**WHAT YOU SHOULD DO**
Give the records again in full, exactly as written.

·····

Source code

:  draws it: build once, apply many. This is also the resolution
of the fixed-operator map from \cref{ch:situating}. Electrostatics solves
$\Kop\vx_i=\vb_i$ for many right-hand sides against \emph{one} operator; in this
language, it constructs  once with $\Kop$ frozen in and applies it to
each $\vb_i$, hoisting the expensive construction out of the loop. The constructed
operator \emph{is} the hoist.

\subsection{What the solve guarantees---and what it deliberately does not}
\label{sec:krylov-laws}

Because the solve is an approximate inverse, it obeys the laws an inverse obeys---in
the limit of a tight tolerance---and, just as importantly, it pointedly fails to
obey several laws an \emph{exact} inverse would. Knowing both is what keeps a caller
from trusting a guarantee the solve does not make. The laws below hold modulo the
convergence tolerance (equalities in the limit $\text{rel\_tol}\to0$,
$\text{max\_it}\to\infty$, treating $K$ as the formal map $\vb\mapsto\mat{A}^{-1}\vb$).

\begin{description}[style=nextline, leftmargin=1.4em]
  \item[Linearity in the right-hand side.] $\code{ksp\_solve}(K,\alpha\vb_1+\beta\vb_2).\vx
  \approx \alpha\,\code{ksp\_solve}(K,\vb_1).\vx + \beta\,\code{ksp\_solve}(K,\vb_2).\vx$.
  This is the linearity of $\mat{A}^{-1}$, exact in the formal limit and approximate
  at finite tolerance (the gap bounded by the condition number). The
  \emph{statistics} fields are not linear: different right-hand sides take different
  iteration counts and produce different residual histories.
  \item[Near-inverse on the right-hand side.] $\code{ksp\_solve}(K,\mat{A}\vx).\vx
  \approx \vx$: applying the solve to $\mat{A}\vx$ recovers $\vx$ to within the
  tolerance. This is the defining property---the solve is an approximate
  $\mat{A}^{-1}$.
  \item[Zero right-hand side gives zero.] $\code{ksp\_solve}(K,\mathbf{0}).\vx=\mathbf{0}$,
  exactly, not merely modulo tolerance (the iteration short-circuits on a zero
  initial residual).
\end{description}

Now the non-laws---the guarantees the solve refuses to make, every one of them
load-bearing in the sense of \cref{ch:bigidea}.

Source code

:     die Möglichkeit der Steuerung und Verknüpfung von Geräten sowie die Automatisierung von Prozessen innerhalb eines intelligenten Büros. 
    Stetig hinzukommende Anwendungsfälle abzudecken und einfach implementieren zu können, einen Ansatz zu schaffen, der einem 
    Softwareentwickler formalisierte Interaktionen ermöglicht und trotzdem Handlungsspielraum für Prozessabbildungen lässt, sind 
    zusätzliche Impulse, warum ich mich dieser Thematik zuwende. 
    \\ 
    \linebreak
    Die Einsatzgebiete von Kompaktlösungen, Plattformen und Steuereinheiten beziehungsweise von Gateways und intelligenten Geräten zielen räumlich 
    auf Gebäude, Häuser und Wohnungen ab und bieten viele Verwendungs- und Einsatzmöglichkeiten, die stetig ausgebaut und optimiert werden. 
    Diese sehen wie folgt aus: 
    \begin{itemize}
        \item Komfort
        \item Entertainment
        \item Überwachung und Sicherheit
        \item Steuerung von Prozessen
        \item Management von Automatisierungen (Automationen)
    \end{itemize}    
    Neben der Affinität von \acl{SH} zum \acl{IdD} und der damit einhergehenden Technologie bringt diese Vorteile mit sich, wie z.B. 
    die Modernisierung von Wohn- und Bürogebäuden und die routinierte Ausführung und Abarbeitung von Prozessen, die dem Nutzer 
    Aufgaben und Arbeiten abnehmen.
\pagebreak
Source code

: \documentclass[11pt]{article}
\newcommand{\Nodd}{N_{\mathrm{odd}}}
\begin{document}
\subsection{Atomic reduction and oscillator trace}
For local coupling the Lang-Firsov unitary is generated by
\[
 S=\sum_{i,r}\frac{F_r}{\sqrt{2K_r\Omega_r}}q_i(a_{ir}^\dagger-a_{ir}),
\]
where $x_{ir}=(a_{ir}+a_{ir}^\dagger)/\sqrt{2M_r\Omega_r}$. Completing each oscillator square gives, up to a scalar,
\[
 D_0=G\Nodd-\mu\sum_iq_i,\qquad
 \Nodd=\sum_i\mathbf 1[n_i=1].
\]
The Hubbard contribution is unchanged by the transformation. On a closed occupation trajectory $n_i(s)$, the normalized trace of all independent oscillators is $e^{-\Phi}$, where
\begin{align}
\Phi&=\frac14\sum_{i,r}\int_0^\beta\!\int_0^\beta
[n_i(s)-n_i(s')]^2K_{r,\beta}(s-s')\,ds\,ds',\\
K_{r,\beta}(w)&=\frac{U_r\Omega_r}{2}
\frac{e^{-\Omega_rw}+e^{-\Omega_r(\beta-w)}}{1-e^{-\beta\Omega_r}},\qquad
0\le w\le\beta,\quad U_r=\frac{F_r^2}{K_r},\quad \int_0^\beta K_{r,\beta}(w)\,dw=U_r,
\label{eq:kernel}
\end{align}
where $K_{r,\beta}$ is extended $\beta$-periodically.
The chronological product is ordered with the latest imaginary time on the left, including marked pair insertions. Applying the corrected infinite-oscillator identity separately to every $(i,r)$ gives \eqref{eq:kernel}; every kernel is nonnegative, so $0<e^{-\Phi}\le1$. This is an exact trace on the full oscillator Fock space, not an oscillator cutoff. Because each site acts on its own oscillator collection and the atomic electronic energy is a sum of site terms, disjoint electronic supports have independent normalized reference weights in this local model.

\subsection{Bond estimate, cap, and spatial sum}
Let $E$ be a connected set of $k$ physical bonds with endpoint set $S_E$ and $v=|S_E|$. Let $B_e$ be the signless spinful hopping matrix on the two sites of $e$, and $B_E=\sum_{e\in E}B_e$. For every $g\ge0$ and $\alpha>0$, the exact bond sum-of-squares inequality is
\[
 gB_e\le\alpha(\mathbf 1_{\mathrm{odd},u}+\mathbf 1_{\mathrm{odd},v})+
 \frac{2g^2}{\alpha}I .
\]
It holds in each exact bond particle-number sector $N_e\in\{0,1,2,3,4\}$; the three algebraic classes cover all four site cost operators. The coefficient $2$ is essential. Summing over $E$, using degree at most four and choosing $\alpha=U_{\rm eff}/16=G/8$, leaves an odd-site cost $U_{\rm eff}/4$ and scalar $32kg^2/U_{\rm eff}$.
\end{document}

·····

**SOLVED EXERCISE**
Source code

:  draws it: build once, apply many. This is also the resolution
of the fixed-operator map from \cref{ch:situating}. Electrostatics solves
$\Kop\vx_i=\vb_i$ for many right-hand sides against \emph{one} operator; in this
language, it constructs  once with $\Kop$ frozen in and applies it to
each $\vb_i$, hoisting the expensive construction out of the loop. The constructed
operator \emph{is} the hoist.

\subsection{What the solve guarantees---and what it deliberately does not}
\label{sec:krylov-laws}

Because the solve is an approximate inverse, it obeys the laws an inverse obeys---in
the limit of a tight tolerance---and, just as importantly, it pointedly fails to
obey several laws an \emph{exact} inverse would. Knowing both is what keeps a caller
from trusting a guarantee the solve does not make. The laws below hold modulo the
convergence tolerance (equalities in the limit $\text{rel\_tol}\to0$,
$\text{max\_it}\to\infty$, treating $K$ as the formal map $\vb\mapsto\mat{A}^{-1}\vb$).

\begin{description}[style=nextline, leftmargin=1.4em]
  \item[Linearity in the right-hand side.] $\code{ksp\_solve}(K,\alpha\vb_1+\beta\vb_2).\vx
  \approx \alpha\,\code{ksp\_solve}(K,\vb_1).\vx + \beta\,\code{ksp\_solve}(K,\vb_2).\vx$.
  This is the linearity of $\mat{A}^{-1}$, exact in the formal limit and approximate
  at finite tolerance (the gap bounded by the condition number). The
  \emph{statistics} fields are not linear: different right-hand sides take different
  iteration counts and produce different residual histories.
  \item[Near-inverse on the right-hand side.] $\code{ksp\_solve}(K,\mat{A}\vx).\vx
  \approx \vx$: applying the solve to $\mat{A}\vx$ recovers $\vx$ to within the
  tolerance. This is the defining property---the solve is an approximate
  $\mat{A}^{-1}$.
  \item[Zero right-hand side gives zero.] $\code{ksp\_solve}(K,\mathbf{0}).\vx=\mathbf{0}$,
  exactly, not merely modulo tolerance (the iteration short-circuits on a zero
  initial residual).
\end{description}

Now the non-laws---the guarantees the solve refuses to make, every one of them
load-bearing in the sense of \cref{ch:bigidea}.

Source code

:     die Möglichkeit der Steuerung und Verknüpfung von Geräten sowie die Automatisierung von Prozessen innerhalb eines intelligenten Büros. 
    Stetig hinzukommende Anwendungsfälle abzudecken und einfach implementieren zu können, einen Ansatz zu schaffen, der einem 
    Softwareentwickler formalisierte Interaktionen ermöglicht und trotzdem Handlungsspielraum für Prozessabbildungen lässt, sind 
    zusätzliche Impulse, warum ich mich dieser Thematik zuwende. 
    \\ 
    \linebreak
    Die Einsatzgebiete von Kompaktlösungen, Plattformen und Steuereinheiten beziehungsweise von Gateways und intelligenten Geräten zielen räumlich 
    auf Gebäude, Häuser und Wohnungen ab und bieten viele Verwendungs- und Einsatzmöglichkeiten, die stetig ausgebaut und optimiert werden. 
    Diese sehen wie folgt aus: 
    \begin{itemize}
        \item Komfort
        \item Entertainment
        \item Überwachung und Sicherheit
        \item Steuerung von Prozessen
        \item Management von Automatisierungen (Automationen)
    \end{itemize}    
    Neben der Affinität von \acl{SH} zum \acl{IdD} und der damit einhergehenden Technologie bringt diese Vorteile mit sich, wie z.B. 
    die Modernisierung von Wohn- und Bürogebäuden und die routinierte Ausführung und Abarbeitung von Prozessen, die dem Nutzer 
    Aufgaben und Arbeiten abnehmen.
\pagebreak
Source code

: \documentclass[11pt]{article}
\newcommand{\Nodd}{N_{\mathrm{odd}}}
\begin{document}
\subsection{Atomic reduction and oscillator trace}
For local coupling the Lang-Firsov unitary is generated by
\[
 S=\sum_{i,r}\frac{F_r}{\sqrt{2K_r\Omega_r}}q_i(a_{ir}^\dagger-a_{ir}),
\]
where $x_{ir}=(a_{ir}+a_{ir}^\dagger)/\sqrt{2M_r\Omega_r}$. Completing each oscillator square gives, up to a scalar,
\[
 D_0=G\Nodd-\mu\sum_iq_i,\qquad
 \Nodd=\sum_i\mathbf 1[n_i=1].
\]
The Hubbard contribution is unchanged by the transformation. On a closed occupation trajectory $n_i(s)$, the normalized trace of all independent oscillators is $e^{-\Phi}$, where
\begin{align}
\Phi&=\frac14\sum_{i,r}\int_0^\beta\!\int_0^\beta
[n_i(s)-n_i(s')]^2K_{r,\beta}(s-s')\,ds\,ds',\\
K_{r,\beta}(w)&=\frac{U_r\Omega_r}{2}
\frac{e^{-\Omega_rw}+e^{-\Omega_r(\beta-w)}}{1-e^{-\beta\Omega_r}},\qquad
0\le w\le\beta,\quad U_r=\frac{F_r^2}{K_r},\quad \int_0^\beta K_{r,\beta}(w)\,dw=U_r,
\label{eq:kernel}
\end{align}
where $K_{r,\beta}$ is extended $\beta$-periodically.
The chronological product is ordered with the latest imaginary time on the left, including marked pair insertions. Applying the corrected infinite-oscillator identity separately to every $(i,r)$ gives \eqref{eq:kernel}; every kernel is nonnegative, so $0<e^{-\Phi}\le1$. This is an exact trace on the full oscillator Fock space, not an oscillator cutoff. Because each site acts on its own oscillator collection and the atomic electronic energy is a sum of site terms, disjoint electronic supports have independent normalized reference weights in this local model.

\subsection{Bond estimate, cap, and spatial sum}
Let $E$ be a connected set of $k$ physical bonds with endpoint set $S_E$ and $v=|S_E|$. Let $B_e$ be the signless spinful hopping matrix on the two sites of $e$, and $B_E=\sum_{e\in E}B_e$. For every $g\ge0$ and $\alpha>0$, the exact bond sum-of-squares inequality is
\[
 gB_e\le\alpha(\mathbf 1_{\mathrm{odd},u}+\mathbf 1_{\mathrm{odd},v})+
 \frac{2g^2}{\alpha}I .
\]
It holds in each exact bond particle-number sector $N_e\in\{0,1,2,3,4\}$; the three algebraic classes cover all four site cost operators. The coefficient $2$ is essential. Summing over $E$, using degree at most four and choosing $\alpha=U_{\rm eff}/16=G/8$, leaves an odd-site cost $U_{\rm eff}/4$ and scalar $32kg^2/U_{\rm eff}$.
\end{document}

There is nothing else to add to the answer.